Insulin, a key endocrine hormone regulating glucose homeostasis, also plays a crucial role in brain function. Accumulating evidence indicates that impaired insulin signaling is associated with cognitive decline and neurodegenerative diseases. While recent studies have suggested that insulin can stimulate dendrite regeneration in retinal ganglion cells (RGCs), a neuronal population vulnerable in glaucoma, ligand-mediated activation has limitations in terms of sustained efficacy. Inspired by the iTrkB system, we developed constitutively active forms of the insulin receptor and insulin-like growth factor receptor. We achieved in activating downstream signaling pathways implicated in dendrite regeneration in vitro (Sotozono et al., 2024).
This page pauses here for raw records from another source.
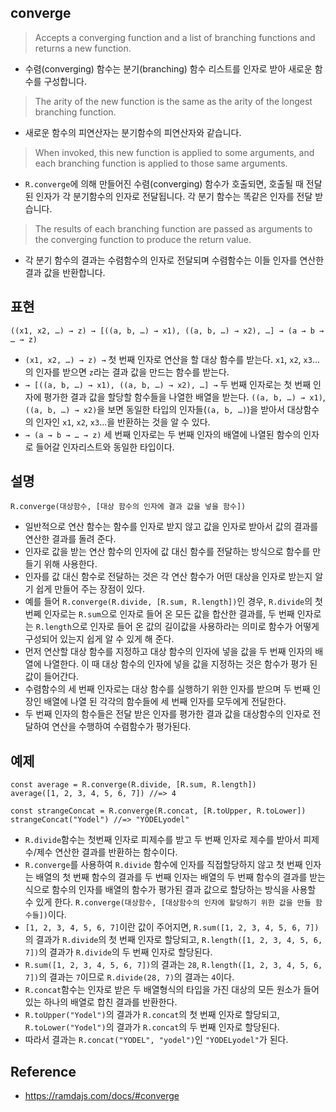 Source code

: ## converge
> Accepts a converging function and a list of branching functions and returns a new function. 
- 수렴(converging) 함수는 분기(branching) 함수 리스트를 인자로 받아 새로운 함수를 구성합니다.
> The arity of the new function is the same as the arity of the longest branching function. 
- 새로운 함수의 피연산자는 분기함수의 피연산자와 같습니다.
> When invoked, this new function is applied to some arguments, and each branching function is applied to those same arguments.
- `R.converge`에 의해 만들어진 수렴(converging) 함수가 호출되면, 호출될 때 전달된 인자가 각 분기함수의 인자로 전달됩니다. 각 분기 함수는 똑같은 인자를 전달 받습니다.
> The results of each branching function are passed as arguments to the converging function to produce the return value.
- 각 분기 함수의 결과는 수렴함수의 인자로 전달되며 수렴함수는 이들 인자를 연산한 결과 값을 반환합니다.

## 표현
```
((x1, x2, …) → z) → [((a, b, …) → x1), ((a, b, …) → x2), …] → (a → b → … → z)
```
- `(x1, x2, …) → z) →` 첫 번째 인자로 연산을 할 대상 함수를 받는다.  `x1`, `x2`, `x3`... 의 인자를 받으면 `z`라는 결과 값을 만드는 함수를 받는다.
- `→ [((a, b, …) → x1), ((a, b, …) → x2), …] →` 두 번째 인자로는 첫 번째 인자에 평가한 결과 값을 할당할 함수들을 나열한 배열을 받는다. `((a, b, …) → x1)`, `((a, b, …) → x2)`을 보면 동일한 타입의 인자들(`(a, b, …)`)을 받아서 대상함수의 인자인  `x1`, `x2`, `x3`...을 반환하는 것을 알 수 있다.
- `→ (a → b → … → z)` 세 번째 인자로는 두 번째 인자의 배열에 나열된 함수의 인자로 들어갈 인자리스트와 동일한 타입이다.

## 설명
```
R.converge(대상함수, [대상 함수의 인자에 결과 값을 넣을 함수])
```
- 일반적으로 연산 함수는 함수를 인자로 받지 않고 값을 인자로 받아서 값의 결과를 연산한 결과를 돌려 준다.
- 인자로 값을 받는 연산 함수의 인자에 값 대신 함수를 전달하는 방식으로 함수를 만들기 위해 사용한다.
- 인자를 값 대신 함수로 전달하는 것은 각 연산 함수가 어떤 대상을 인자로 받는지 알기 쉽게 만들어 주는 장점이 있다.
- 예를 들어 `R.converge(R.divide, [R.sum, R.length])`인 경우, `R.divide`의 첫 번쩨 인자로는 `R.sum`으로 인자로 들어 온 모든 값을 합산한 결과를, 두 번째 인자로는 `R.length`으로 인자로 들어 온 값의 길이값을 사용하라는 의미로 함수가 어떻게 구성되어 있는지 쉽게 알 수 있게 해 준다.
- 먼저 연산할 대상 함수를 지정하고 대상 함수의 인자에 넣을 값을 두 번째 인자의 배열에 나열한다. 이 때 대상 함수의 인자에 넣을 값을 지정하는 것은 함수가 평가 된 값이 들어간다.
- 수렴함수의 세 번째 인자로는 대상 함수를 실행하기 위한 인자를 받으며 두 번째 인장인 배열에 나열 된 각각의 함수들에 세 번째 인자를 모두에게 전달한다.
- 두 번째 인자의 함수들은 전달 받은 인자를 평가한 결과 값을 대상함수의 인자로 전달하여 연산을 수행하여 수렴함수가 평가된다.

## 예제
```
const average = R.converge(R.divide, [R.sum, R.length])
average([1, 2, 3, 4, 5, 6, 7]) //=> 4

const strangeConcat = R.converge(R.concat, [R.toUpper, R.toLower])
strangeConcat("Yodel") //=> "YODELyodel"
```
- `R.divide`함수는 첫번째 인자로 피제수를 받고 두 번째 인자로 제수를 받아서 피제수/제수 연산한 결과를 반환하는 함수이다.
- `R.converge`를 사용하여 `R.divide` 함수에 인자를 직접할당하지 않고 첫 번째 인자는 배열의 첫 번째 함수의 결과를 두 번째 인자는 배열의 두 번째 함수의 결과를 받는 식으로 함수의 인자를 배열의 함수가 평가된 결과 값으로 할당하는 방식을 사용할 수 있게 한다. `R.converge(대상함수, [대상함수의 인자에 할당하기 위한 값을 만들 함수들])`이다.
- `[1, 2, 3, 4, 5, 6, 7]`이란 값이 주어지면, `R.sum([1, 2, 3, 4, 5, 6, 7])`의 결과가 `R.divide`의 첫 번째 인자로 할당되고, `R.length([1, 2, 3, 4, 5, 6, 7])`의 결과가 `R.divide`의 두 번째 인자로 할당된다.
- `R.sum([1, 2, 3, 4, 5, 6, 7])`의 결과는 `28`, `R.length([1, 2, 3, 4, 5, 6, 7])`의 결과는 `7`이므로 `R.divide(28, 7)`의 결과는 `4`이다.
- `R.concat`함수는 인자로 받은 두 배열형식의 타입을 가진 대상의 모든 원소가 들어 있는 하나의 배열로 합친 결과를 반환한다.
- `R.toUpper("Yodel")`의 결과가 `R.concat`의 첫 번째 인자로 할당되고, `R.toLower("Yodel")`의 결과가  `R.concat`의 두 번째 인자로 할당된다.
- 따라서 결과는 `R.concat("YODEL", "yodel")`인 `"YODELyodel"`가 된다.

## Reference
- https://ramdajs.com/docs/#converge
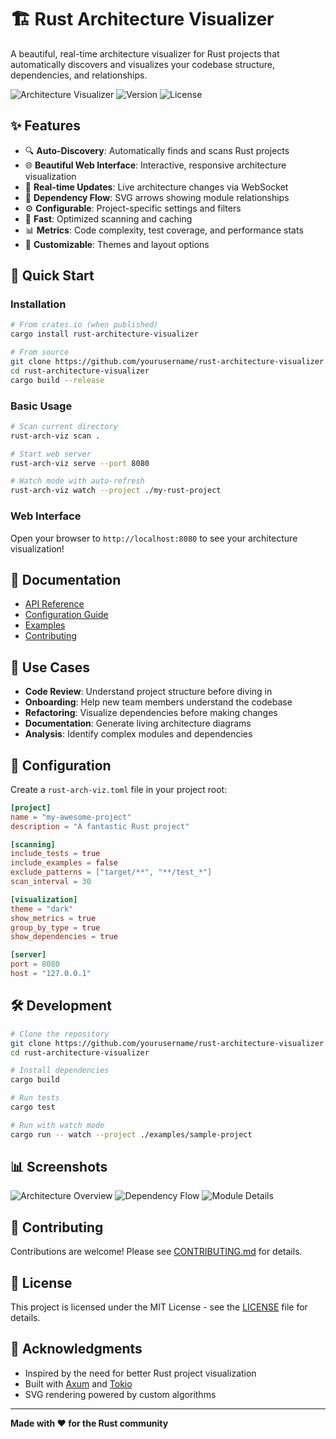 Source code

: # 🏗️ Rust Architecture Visualizer

A beautiful, real-time architecture visualizer for Rust projects that automatically discovers and visualizes your codebase structure, dependencies, and relationships.

![Architecture Visualizer](https://img.shields.io/badge/rust-architecture--visualizer-blue?style=for-the-badge&logo=rust)
![Version](https://img.shields.io/badge/version-0.1.0-green?style=for-the-badge)
![License](https://img.shields.io/badge/license-MIT-blue?style=for-the-badge)

## ✨ Features

- 🔍 **Auto-Discovery**: Automatically finds and scans Rust projects
- 🌐 **Beautiful Web Interface**: Interactive, responsive architecture visualization
- 🔄 **Real-time Updates**: Live architecture changes via WebSocket
- 🎯 **Dependency Flow**: SVG arrows showing module relationships
- ⚙️ **Configurable**: Project-specific settings and filters
- 🚀 **Fast**: Optimized scanning and caching
- 📊 **Metrics**: Code complexity, test coverage, and performance stats
- 🎨 **Customizable**: Themes and layout options

## 🚀 Quick Start

### Installation

```bash
# From crates.io (when published)
cargo install rust-architecture-visualizer

# From source
git clone https://github.com/yourusername/rust-architecture-visualizer
cd rust-architecture-visualizer
cargo build --release
```

### Basic Usage

```bash
# Scan current directory
rust-arch-viz scan .

# Start web server
rust-arch-viz serve --port 8080

# Watch mode with auto-refresh
rust-arch-viz watch --project ./my-rust-project
```

### Web Interface

Open your browser to `http://localhost:8080` to see your architecture visualization!

## 📖 Documentation

- [API Reference](docs/API.md)
- [Configuration Guide](docs/CONFIGURATION.md)
- [Examples](examples/)
- [Contributing](CONTRIBUTING.md)

## 🎯 Use Cases

- **Code Review**: Understand project structure before diving in
- **Onboarding**: Help new team members understand the codebase
- **Refactoring**: Visualize dependencies before making changes
- **Documentation**: Generate living architecture diagrams
- **Analysis**: Identify complex modules and dependencies

## 🔧 Configuration

Create a `rust-arch-viz.toml` file in your project root:

```toml
[project]
name = "my-awesome-project"
description = "A fantastic Rust project"

[scanning]
include_tests = true
include_examples = false
exclude_patterns = ["target/**", "**/test_*"]
scan_interval = 30

[visualization]
theme = "dark"
show_metrics = true
group_by_type = true
show_dependencies = true

[server]
port = 8080
host = "127.0.0.1"
```

## 🛠️ Development

```bash
# Clone the repository
git clone https://github.com/yourusername/rust-architecture-visualizer
cd rust-architecture-visualizer

# Install dependencies
cargo build

# Run tests
cargo test

# Run with watch mode
cargo run -- watch --project ./examples/sample-project
```

## 📊 Screenshots

![Architecture Overview](docs/screenshots/overview.png)
![Dependency Flow](docs/screenshots/dependencies.png)
![Module Details](docs/screenshots/module-details.png)

## 🤝 Contributing

Contributions are welcome! Please see [CONTRIBUTING.md](CONTRIBUTING.md) for details.

## 📄 License

This project is licensed under the MIT License - see the [LICENSE](LICENSE) file for details.

## 🙏 Acknowledgments

- Inspired by the need for better Rust project visualization
- Built with [Axum](https://github.com/tokio-rs/axum) and [Tokio](https://tokio.rs/)
- SVG rendering powered by custom algorithms

---

**Made with ❤️ for the Rust community**
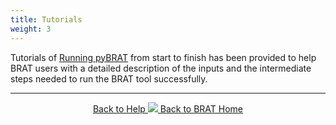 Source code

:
 ```yaml
---
title: Tutorials
weight: 3
---
```


Tutorials of [Running pyBRAT](/Documentation/Tutorials/StepByStep/) from start to finish has been provided to help BRAT users with a detailed description of the inputs and the intermediate steps needed to run the BRAT tool successfully. 



------
<div align="center">
	<a class="hollow button" href="{{ site.baseurl }}/Documentation"><i class="fa fa-info-circle"></i> Back to Help </a>
	<a class="hollow button" href="{{ site.baseurl }}/"><img src="{{ site.baseurl }}/assets/images/favicons/favicon-16x16.png">  Back to BRAT Home </a>  
</div>
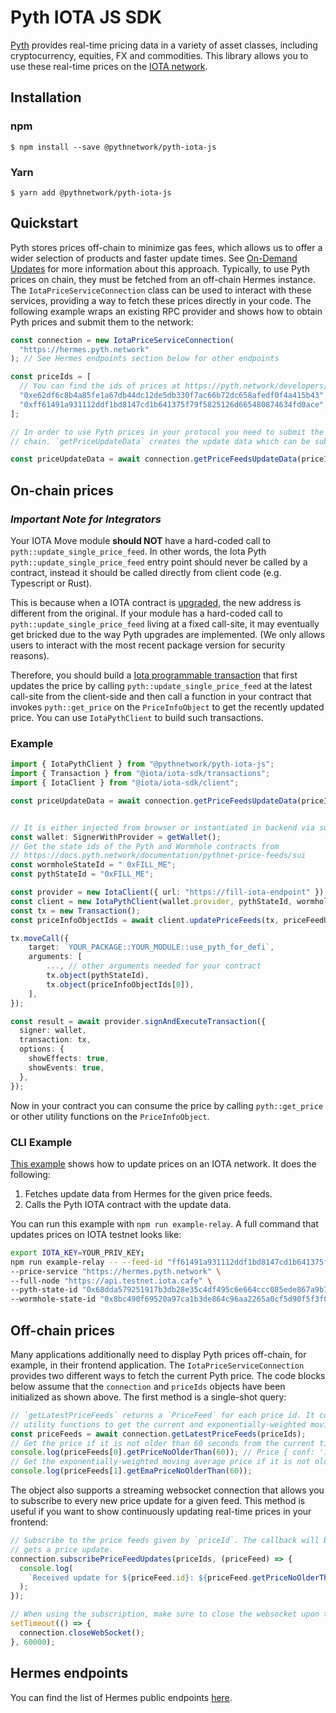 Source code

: # Pyth IOTA JS SDK

[Pyth](https://pyth.network/) provides real-time pricing data in a variety of asset classes, including cryptocurrency, equities, FX and commodities.
This library allows you to use these real-time prices on the [IOTA network](https://www.iota.org/).

## Installation

### npm

```
$ npm install --save @pythnetwork/pyth-iota-js
```

### Yarn

```
$ yarn add @pythnetwork/pyth-iota-js
```

## Quickstart

Pyth stores prices off-chain to minimize gas fees, which allows us to offer a wider selection of products and faster update times.
See [On-Demand Updates](https://docs.pyth.network/documentation/pythnet-price-feeds/on-demand) for more information about this approach.
Typically, to use Pyth prices on chain,
they must be fetched from an off-chain Hermes instance. The `IotaPriceServiceConnection` class can be used to interact with these services,
providing a way to fetch these prices directly in your code. The following example wraps an existing RPC provider and shows how to obtain
Pyth prices and submit them to the network:

```typescript
const connection = new IotaPriceServiceConnection(
  "https://hermes.pyth.network"
); // See Hermes endpoints section below for other endpoints

const priceIds = [
  // You can find the ids of prices at https://pyth.network/developers/price-feed-ids
  "0xe62df6c8b4a85fe1a67db44dc12de5db330f7ac66b72dc658afedf0f4a415b43", // BTC/USD price id
  "0xff61491a931112ddf1bd8147cd1b641375f79f5825126d665480874634fd0ace", // ETH/USD price id
];

// In order to use Pyth prices in your protocol you need to submit the price update data to Pyth contract in your target
// chain. `getPriceUpdateData` creates the update data which can be submitted to your contract.

const priceUpdateData = await connection.getPriceFeedsUpdateData(priceIds);
```

## On-chain prices

### **_Important Note for Integrators_**

Your IOTA Move module **should NOT** have a hard-coded call to `pyth::update_single_price_feed`. In other words, the Iota Pyth `pyth::update_single_price_feed` entry point should never be called by a contract, instead it should be called directly from client code (e.g. Typescript or Rust).

This is because when a IOTA contract is [upgraded](https://docs.iota.org/developer/iota-101/move-overview/package-upgrades/upgrade), the new address is different from the original. If your module has a hard-coded call to `pyth::update_single_price_feed` living at a fixed call-site, it may eventually get bricked due to the way Pyth upgrades are implemented. (We only allows users to interact with the most recent package version for security reasons).

Therefore, you should build a [Iota programmable transaction](https://docs.iota.org/ts-sdk/typescript/transaction-building/basics) that first updates the price by calling `pyth::update_single_price_feed` at the latest call-site from the client-side and then call a function in your contract that invokes `pyth::get_price` on the `PriceInfoObject` to get the recently updated price.
You can use `IotaPythClient` to build such transactions.

### Example

```ts
import { IotaPythClient } from "@pythnetwork/pyth-iota-js";
import { Transaction } from "@iota/iota-sdk/transactions";
import { IotaClient } from "@iota/iota-sdk/client";

const priceUpdateData = await connection.getPriceFeedsUpdateData(priceIds); // see quickstart section


// It is either injected from browser or instantiated in backend via some private key
const wallet: SignerWithProvider = getWallet();
// Get the state ids of the Pyth and Wormhole contracts from
// https://docs.pyth.network/documentation/pythnet-price-feeds/sui
const wormholeStateId = " 0xFILL_ME";
const pythStateId = "0xFILL_ME";

const provider = new IotaClient({ url: "https://fill-iota-endpoint" });
const client = new IotaPythClient(wallet.provider, pythStateId, wormholeStateId);
const tx = new Transaction();
const priceInfoObjectIds = await client.updatePriceFeeds(tx, priceFeedUpdateData, priceIds);

tx.moveCall({
    target: `YOUR_PACKAGE::YOUR_MODULE::use_pyth_for_defi`,
    arguments: [
        ..., // other arguments needed for your contract
        tx.object(pythStateId),
        tx.object(priceInfoObjectIds[0]),
    ],
});

const result = await provider.signAndExecuteTransaction({
  signer: wallet,
  transaction: tx,
  options: {
    showEffects: true,
    showEvents: true,
  },
});
```

Now in your contract you can consume the price by calling `pyth::get_price` or other utility functions on the `PriceInfoObject`.

### CLI Example

[This example](./src/examples/IotaRelay.ts) shows how to update prices on an IOTA network. It does the following:

1. Fetches update data from Hermes for the given price feeds.
2. Calls the Pyth IOTA contract with the update data.

You can run this example with `npm run example-relay`. A full command that updates prices on IOTA testnet looks like:

```bash
export IOTA_KEY=YOUR_PRIV_KEY;
npm run example-relay -- --feed-id "ff61491a931112ddf1bd8147cd1b641375f79f5825126d665480874634fd0ace" \
--price-service "https://hermes.pyth.network" \
--full-node "https://api.testnet.iota.cafe" \
--pyth-state-id "0x68dda579251917b3db28e35c4df495c6e664ccc085ede867a9b773c8ebedc2c1" \
--wormhole-state-id "0x8bc490f69520a97ca1b3de864c96aa2265a0cf5d90f5f3f016b2eddf0cf2af2b"
```

## Off-chain prices

Many applications additionally need to display Pyth prices off-chain, for example, in their frontend application.
The `IotaPriceServiceConnection` provides two different ways to fetch the current Pyth price.
The code blocks below assume that the `connection` and `priceIds` objects have been initialized as shown above.
The first method is a single-shot query:

```typescript
// `getLatestPriceFeeds` returns a `PriceFeed` for each price id. It contains all information about a price and has
// utility functions to get the current and exponentially-weighted moving average price, and other functionality.
const priceFeeds = await connection.getLatestPriceFeeds(priceIds);
// Get the price if it is not older than 60 seconds from the current time.
console.log(priceFeeds[0].getPriceNoOlderThan(60)); // Price { conf: '1234', expo: -8, price: '12345678' }
// Get the exponentially-weighted moving average price if it is not older than 60 seconds from the current time.
console.log(priceFeeds[1].getEmaPriceNoOlderThan(60));
```

The object also supports a streaming websocket connection that allows you to subscribe to every new price update for a given feed.
This method is useful if you want to show continuously updating real-time prices in your frontend:

```typescript
// Subscribe to the price feeds given by `priceId`. The callback will be invoked every time the requested feed
// gets a price update.
connection.subscribePriceFeedUpdates(priceIds, (priceFeed) => {
  console.log(
    `Received update for ${priceFeed.id}: ${priceFeed.getPriceNoOlderThan(60)}`
  );
});

// When using the subscription, make sure to close the websocket upon termination to finish the process gracefully.
setTimeout(() => {
  connection.closeWebSocket();
}, 60000);
```

## Hermes endpoints

You can find the list of Hermes public endpoints [here](https://docs.pyth.network/documentation/pythnet-price-feeds/hermes#public-endpoints).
These novel tools hold promise for neuroprotection and promoting dendrite regeneration in various neuronal populations.

Publications

Papers in 2024

  • Sotozono A, Namekata K, Guo X, Shinozaki Y, Harada C, Noro T, Nakano T, Harada T (2024) “Membrane-anchored intracellular insulin receptor or insulin-like growth factor-1 receptor elicits ligand-independent downstream signaling.” Biochemistry and Biophysics Reports 39, 101799.
  • Namekata K, Noro T, Nishijima E, Sotozono A, Guo X, Harada C, Shinozaki Y, Mitamura Y, Nakano T, Harada T (2024) “Drug combination of topical ripasudil and brimonidine enhances neuroprotection in a mouse model of optic nerve injury.” Journal of Pharmacological Sciences 154, 326-333.
  • Wang Y, Brahma MM, Takahashi K, Hernandez ANB, Ichikawa K, Minami S, Goshima Y, Harada T, Ohshima T (2024) “Drug treatment attenuates retinal ganglion cell death by inhibiting collapsin response mediator protein 2 phosphorylation in mouse models of normal tension glaucoma.” Neuromolecular Medicine 26, 13
  • Shinozaki Y, Namekata K, Guo X, Harada T (2024) “Glial cells as a promising therapeutic target of glaucoma: beyond the IOP.” Frontiers in Ophthalmology 3, 1310226.

Key Papers

  • Nishijima E, Honda S, Kitamura Y, Namekata K, Kimura A, Guo X, Azuchi Y, Harada C, Murakami A, Matsuda A, Nakano T, Parada LF, Harada T (2023) “Vision protection and robust axon regeneration in glaucoma models by membrane-associated Trk receptors." Molecular Therapy 31(3), 810-824.
  • Guo X, Kimura A, Namekata K, Harada C, Arai N, Takeda K, Ichijo H, Harada T (2022) “ASK1 signaling regulates phase-specific glial interactions during neuroinflammation.” PNAS 119(6), e2103812119.